(Entries shown begins)

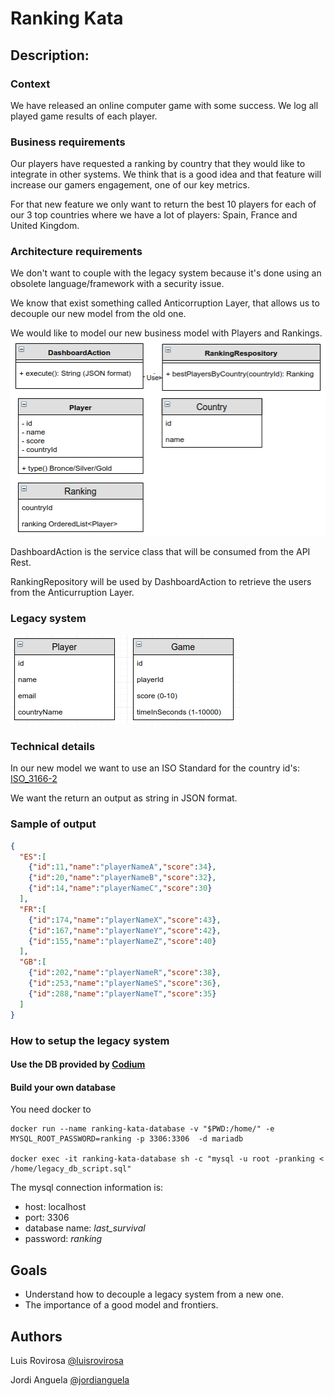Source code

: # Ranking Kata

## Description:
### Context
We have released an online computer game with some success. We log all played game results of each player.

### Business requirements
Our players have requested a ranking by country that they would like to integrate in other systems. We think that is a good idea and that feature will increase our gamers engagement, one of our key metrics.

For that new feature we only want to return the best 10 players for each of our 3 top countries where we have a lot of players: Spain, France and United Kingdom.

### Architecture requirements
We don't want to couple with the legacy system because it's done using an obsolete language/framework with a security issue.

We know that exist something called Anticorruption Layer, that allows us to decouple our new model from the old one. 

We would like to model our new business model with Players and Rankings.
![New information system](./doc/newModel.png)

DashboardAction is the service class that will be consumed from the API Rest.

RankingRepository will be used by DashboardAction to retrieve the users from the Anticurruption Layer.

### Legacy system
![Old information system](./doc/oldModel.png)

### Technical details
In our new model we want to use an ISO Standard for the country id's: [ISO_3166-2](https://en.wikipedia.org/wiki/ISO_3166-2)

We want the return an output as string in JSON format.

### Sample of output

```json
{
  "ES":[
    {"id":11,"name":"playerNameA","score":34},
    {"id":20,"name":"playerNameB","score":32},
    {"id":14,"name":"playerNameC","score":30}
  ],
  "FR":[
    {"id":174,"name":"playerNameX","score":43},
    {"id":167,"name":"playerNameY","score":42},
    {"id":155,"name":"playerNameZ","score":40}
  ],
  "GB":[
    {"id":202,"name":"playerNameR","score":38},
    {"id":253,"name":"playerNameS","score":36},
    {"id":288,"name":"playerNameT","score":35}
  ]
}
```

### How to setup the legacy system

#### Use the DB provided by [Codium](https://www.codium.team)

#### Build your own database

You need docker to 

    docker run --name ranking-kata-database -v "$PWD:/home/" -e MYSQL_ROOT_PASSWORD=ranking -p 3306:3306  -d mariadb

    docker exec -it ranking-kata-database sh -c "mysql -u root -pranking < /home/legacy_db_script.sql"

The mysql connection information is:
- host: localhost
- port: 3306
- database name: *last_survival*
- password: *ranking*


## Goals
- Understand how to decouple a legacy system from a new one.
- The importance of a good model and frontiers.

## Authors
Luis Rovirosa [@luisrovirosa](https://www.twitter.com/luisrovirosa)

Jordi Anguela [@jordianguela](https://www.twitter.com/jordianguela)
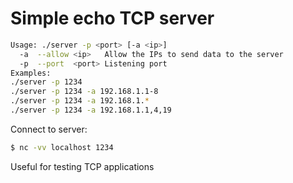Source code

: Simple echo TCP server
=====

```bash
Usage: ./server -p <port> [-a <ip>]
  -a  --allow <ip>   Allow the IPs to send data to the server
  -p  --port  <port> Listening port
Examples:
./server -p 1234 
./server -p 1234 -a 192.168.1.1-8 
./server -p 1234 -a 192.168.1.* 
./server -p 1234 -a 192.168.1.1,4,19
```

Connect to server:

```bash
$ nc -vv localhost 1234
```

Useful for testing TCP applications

(Entries shown ends)

Work required ▸ Among the entries, how many lines include the string "DashboardAction"? Please reply with only the number.

Written response ▸ 2